You need three things for sane retries:

  1. A Backoff Strategy: Wait exponentially longer between attempts. First wait 100ms, then 200ms, then 400ms, etc. This gives the service time to recover.
  2. A Retry Limit: Never retry forever. Know when to give up.
  3. Idempotency: Only retry operations that are safe to retry. A GET request is idempotent. A POST request that charges a credit card is very much not. The service should ideally be designed with idempotency keys for non-idempotent operations, but that’s a topic for another day.

Let’s combine a breaker with a retry using sony/gobreaker and a simple backoff loop.
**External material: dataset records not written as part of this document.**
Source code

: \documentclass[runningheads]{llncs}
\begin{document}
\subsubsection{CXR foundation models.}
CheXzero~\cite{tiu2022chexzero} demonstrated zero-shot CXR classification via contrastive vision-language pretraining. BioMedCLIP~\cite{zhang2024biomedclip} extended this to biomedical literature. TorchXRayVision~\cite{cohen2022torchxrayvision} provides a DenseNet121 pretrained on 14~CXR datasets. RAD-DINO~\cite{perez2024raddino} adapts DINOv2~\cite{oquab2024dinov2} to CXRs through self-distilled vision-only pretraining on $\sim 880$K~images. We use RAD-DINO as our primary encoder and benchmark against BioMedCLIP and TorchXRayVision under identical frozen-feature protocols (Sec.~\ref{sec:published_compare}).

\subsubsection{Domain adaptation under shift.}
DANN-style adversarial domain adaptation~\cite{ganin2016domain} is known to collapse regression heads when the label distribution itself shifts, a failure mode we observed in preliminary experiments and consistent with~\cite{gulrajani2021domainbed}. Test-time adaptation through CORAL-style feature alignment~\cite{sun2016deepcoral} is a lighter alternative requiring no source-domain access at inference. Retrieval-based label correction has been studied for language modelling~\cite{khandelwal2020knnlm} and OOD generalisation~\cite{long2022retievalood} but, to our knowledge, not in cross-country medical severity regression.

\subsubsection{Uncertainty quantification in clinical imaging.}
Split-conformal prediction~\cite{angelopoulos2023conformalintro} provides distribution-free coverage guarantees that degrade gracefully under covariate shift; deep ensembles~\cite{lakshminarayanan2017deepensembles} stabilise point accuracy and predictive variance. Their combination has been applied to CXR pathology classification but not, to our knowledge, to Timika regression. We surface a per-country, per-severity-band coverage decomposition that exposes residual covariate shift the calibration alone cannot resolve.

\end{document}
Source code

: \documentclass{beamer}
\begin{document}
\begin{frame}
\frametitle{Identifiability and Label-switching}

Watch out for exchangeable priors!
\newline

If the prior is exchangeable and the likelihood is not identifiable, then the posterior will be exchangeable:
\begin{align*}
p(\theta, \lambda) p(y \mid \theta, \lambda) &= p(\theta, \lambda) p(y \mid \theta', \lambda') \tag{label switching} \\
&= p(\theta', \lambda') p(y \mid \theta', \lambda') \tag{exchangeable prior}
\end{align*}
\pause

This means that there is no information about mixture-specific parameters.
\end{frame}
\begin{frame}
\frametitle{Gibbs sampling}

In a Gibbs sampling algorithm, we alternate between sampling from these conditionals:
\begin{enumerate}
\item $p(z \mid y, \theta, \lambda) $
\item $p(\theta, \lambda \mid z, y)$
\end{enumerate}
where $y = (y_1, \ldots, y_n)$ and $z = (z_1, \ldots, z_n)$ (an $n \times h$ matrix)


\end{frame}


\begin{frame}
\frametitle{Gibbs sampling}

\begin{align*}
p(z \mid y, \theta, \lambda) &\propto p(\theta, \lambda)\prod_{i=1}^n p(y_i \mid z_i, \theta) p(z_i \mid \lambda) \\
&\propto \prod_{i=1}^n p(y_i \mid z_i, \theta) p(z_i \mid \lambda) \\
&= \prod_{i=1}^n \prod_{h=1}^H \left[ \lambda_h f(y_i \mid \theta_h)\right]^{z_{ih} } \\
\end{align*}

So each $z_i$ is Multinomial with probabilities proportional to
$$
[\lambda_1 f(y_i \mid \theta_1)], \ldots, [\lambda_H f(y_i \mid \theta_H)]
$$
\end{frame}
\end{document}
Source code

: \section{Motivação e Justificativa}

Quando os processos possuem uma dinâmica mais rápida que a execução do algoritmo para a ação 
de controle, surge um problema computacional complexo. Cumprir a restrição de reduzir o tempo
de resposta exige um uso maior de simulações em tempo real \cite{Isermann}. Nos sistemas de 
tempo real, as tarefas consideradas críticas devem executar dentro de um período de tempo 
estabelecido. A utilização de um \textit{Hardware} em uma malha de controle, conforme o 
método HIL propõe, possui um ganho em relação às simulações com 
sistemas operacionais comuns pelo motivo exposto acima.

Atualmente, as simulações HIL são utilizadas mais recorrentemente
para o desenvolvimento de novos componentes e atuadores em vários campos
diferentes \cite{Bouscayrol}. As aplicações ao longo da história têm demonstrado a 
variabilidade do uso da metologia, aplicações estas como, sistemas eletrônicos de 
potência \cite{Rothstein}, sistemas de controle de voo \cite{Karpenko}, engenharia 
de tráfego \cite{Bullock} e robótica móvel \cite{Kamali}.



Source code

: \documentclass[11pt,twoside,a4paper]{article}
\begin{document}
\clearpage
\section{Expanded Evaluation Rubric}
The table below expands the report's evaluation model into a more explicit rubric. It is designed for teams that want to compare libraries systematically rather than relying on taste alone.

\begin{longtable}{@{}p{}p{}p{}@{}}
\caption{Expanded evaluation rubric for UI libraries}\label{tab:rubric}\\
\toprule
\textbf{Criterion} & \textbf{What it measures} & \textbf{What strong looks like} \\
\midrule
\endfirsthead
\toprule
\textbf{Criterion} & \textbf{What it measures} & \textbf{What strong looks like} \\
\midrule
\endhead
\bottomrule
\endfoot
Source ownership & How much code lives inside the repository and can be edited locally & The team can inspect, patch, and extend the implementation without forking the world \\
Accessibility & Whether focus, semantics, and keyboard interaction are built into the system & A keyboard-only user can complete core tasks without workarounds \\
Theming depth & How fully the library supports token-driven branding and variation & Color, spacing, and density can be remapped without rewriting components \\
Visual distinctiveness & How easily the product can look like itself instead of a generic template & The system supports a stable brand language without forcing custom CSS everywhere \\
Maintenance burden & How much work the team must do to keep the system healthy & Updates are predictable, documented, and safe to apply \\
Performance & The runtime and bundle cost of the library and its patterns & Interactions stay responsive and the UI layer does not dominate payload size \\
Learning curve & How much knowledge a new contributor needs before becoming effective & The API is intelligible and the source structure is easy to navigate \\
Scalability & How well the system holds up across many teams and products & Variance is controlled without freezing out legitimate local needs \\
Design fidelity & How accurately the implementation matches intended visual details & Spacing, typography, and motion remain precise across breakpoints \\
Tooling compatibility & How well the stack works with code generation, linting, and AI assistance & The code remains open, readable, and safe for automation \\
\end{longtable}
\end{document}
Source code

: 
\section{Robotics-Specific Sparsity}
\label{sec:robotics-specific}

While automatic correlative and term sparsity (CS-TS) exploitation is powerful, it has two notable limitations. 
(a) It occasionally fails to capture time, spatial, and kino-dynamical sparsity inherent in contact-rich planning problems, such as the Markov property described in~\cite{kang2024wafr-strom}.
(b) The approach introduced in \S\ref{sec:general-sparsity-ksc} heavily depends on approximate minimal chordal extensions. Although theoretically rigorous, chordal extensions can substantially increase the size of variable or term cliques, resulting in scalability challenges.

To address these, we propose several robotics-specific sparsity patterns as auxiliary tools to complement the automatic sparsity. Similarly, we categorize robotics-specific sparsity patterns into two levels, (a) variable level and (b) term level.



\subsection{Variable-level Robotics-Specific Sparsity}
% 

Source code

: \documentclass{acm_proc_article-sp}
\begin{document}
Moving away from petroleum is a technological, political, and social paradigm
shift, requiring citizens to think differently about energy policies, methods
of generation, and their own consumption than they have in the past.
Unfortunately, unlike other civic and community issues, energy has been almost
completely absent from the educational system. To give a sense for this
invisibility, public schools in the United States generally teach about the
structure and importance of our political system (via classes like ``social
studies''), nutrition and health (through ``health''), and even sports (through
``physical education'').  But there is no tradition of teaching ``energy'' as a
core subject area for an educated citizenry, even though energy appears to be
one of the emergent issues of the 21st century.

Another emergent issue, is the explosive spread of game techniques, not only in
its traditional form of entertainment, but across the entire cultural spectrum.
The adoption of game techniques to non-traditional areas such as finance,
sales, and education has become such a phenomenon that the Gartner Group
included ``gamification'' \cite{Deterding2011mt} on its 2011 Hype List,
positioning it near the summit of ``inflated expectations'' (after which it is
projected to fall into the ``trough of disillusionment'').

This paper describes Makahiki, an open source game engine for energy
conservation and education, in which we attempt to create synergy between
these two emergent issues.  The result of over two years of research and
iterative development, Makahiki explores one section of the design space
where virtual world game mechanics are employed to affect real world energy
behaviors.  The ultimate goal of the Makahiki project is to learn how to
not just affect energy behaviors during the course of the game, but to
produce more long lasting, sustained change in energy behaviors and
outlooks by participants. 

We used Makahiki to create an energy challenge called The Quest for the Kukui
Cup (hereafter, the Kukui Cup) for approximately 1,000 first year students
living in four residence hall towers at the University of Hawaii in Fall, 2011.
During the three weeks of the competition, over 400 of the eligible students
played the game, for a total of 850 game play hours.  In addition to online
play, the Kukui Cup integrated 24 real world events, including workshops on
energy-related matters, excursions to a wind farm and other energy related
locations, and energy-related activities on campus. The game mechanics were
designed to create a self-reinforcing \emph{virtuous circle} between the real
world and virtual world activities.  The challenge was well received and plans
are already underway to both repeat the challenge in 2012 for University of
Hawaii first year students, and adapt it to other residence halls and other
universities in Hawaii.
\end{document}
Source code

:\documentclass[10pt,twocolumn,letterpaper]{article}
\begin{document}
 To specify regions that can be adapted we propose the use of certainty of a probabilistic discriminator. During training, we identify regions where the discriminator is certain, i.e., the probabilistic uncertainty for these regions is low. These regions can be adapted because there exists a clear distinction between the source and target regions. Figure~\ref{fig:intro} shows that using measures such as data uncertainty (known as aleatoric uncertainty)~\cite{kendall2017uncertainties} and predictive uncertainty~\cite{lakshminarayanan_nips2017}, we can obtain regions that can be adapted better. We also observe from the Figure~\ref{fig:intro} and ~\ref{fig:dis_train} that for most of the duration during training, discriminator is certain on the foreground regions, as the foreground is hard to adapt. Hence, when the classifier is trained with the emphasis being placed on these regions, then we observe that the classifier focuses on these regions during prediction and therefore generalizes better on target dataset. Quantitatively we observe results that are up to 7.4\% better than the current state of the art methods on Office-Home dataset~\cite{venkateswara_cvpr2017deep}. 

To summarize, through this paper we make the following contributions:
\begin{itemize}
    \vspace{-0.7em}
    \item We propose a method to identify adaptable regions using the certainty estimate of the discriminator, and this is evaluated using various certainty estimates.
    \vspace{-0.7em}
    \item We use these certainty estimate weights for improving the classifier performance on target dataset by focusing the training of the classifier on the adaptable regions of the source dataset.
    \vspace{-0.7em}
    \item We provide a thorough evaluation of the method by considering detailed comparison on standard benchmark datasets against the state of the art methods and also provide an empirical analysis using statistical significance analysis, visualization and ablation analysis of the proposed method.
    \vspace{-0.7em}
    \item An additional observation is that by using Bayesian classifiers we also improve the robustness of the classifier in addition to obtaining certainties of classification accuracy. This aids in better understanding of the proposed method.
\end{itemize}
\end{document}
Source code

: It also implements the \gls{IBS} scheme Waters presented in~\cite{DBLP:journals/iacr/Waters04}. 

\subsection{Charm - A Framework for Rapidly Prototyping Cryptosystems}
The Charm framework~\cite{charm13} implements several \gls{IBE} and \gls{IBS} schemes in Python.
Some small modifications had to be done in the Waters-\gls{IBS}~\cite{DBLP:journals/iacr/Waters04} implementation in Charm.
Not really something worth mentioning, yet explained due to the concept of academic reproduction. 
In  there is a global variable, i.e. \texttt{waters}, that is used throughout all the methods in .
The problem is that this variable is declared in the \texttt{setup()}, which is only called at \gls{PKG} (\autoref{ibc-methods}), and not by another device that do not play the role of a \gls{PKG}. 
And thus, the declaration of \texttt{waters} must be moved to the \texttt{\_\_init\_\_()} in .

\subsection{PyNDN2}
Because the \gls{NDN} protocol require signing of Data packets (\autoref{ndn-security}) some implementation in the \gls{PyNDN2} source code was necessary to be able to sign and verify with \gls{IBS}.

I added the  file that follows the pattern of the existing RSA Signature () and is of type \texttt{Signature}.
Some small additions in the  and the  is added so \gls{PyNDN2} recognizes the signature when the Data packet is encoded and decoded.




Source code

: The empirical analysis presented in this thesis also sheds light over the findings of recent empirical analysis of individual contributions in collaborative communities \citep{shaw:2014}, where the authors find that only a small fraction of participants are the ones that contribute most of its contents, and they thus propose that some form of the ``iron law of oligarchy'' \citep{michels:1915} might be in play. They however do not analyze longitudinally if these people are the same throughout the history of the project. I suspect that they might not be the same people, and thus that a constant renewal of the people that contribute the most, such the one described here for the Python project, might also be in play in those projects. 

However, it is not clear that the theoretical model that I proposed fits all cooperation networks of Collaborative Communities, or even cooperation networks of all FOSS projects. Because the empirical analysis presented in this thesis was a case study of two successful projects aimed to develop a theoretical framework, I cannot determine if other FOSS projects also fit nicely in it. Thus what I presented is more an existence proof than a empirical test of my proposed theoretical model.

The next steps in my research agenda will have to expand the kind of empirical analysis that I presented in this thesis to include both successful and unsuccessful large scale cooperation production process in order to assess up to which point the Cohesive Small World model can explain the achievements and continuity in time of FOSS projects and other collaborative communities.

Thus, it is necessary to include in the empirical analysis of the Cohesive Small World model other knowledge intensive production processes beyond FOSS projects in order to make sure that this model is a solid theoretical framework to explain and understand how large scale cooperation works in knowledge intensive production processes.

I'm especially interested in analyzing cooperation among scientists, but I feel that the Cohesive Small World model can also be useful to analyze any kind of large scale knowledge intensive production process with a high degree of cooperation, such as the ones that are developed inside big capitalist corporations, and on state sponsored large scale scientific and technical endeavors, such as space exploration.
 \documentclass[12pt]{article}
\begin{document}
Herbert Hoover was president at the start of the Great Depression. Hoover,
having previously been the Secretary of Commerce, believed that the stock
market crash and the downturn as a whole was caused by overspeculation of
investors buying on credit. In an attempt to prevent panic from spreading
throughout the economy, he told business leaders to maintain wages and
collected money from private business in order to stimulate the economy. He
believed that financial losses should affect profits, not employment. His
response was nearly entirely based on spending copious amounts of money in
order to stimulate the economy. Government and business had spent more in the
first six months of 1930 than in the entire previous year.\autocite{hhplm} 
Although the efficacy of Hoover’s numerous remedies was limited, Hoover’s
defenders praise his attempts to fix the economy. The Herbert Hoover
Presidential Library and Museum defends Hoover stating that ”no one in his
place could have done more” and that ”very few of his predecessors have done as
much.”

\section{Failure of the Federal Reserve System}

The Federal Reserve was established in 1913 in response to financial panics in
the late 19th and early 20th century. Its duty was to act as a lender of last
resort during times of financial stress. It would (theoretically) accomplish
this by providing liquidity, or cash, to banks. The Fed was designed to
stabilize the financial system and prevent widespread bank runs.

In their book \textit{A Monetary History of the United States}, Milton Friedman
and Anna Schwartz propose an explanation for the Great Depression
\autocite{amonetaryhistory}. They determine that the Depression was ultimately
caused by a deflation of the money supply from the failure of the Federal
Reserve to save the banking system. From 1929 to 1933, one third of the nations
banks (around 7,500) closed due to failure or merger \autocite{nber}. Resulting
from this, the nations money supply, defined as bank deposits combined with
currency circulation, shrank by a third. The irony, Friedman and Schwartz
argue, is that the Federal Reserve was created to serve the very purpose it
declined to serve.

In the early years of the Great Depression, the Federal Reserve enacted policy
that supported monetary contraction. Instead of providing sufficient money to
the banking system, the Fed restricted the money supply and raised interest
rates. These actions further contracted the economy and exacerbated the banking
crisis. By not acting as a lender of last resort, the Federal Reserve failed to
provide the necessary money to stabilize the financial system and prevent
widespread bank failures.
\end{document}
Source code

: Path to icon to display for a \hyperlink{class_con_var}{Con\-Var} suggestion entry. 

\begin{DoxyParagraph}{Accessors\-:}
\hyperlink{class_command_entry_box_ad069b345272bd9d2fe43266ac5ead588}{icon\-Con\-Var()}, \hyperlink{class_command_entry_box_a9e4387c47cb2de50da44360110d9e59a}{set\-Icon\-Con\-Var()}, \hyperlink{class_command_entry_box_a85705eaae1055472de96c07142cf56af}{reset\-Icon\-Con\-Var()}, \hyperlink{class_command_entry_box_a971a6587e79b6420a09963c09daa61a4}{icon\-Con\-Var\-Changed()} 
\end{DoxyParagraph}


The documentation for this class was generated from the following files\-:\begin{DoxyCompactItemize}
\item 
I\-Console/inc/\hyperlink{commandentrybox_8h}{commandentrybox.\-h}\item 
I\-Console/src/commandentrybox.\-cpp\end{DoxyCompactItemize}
func GetUserWithRetryAndCircuitBreaker(userID string) ([]byte, error) {
	var err error
	var body []byte

	// Configure your retry logic. Be ruthless.
	maxRetries := 3
	retryDelay := 100 * time.Millisecond

	for i := 0; i < maxRetries; i++ {
		body, err = GetUserViaCircuitBreaker(userID)
		if err == nil {
			return body, nil // Success!
		}

		// Is the error from the breaker being open? Don't retry this, it's pointless.
		if errors.Is(err, gobreaker.ErrOpenState) {
			return nil, fmt.Errorf("circuit breaker is open, not retrying: %w", err)
		}

		// Log the failed attempt, maybe with the retry count
		fmt.Printf("Attempt %d failed: %v. Retrying in %v...\n", i+1, err, retryDelay)

		time.Sleep(retryDelay)
		retryDelay *= 2 // Exponential backoff
	}

	return nil, fmt.Errorf("failed after %d attempts: %w", maxRetries, err)
}

Where This All Goes Sideways

  • Tuning is Everything: The default values in any library are guesses. 5 consecutive failures? Might be perfect, might be terrible. You need to tune these parameters (failure threshold, cooldown period) to your specific service’s latency requirements and failure characteristics. Use metrics to observe the trip rate.
  • The Fallback is a Feature: What you do in the Open state is a design decision. Failing fast is good, but sometimes returning a slightly stale cached response is better for user experience. Plan this deliberately.
  • Don’t Break on 4xx: This is a classic mistake. A 401 Unauthorized or 404 Not Found is a valid response, not a system failure. Your breaker should only trip on things that indicate the service is unhealthy (timeouts, connection refusals, 5xx errors). The sony/gobreaker example above gets this right by explicitly checking the status code.
  • It’s Not a Force Field: A circuit breaker protects one client. If you have 100 instances of a service, each has its own view of the circuit state. This is usually what you want, but it means a service might still receive some traffic from clients whose breakers haven’t tripped yet. For a global kill switch, you need a different mechanism.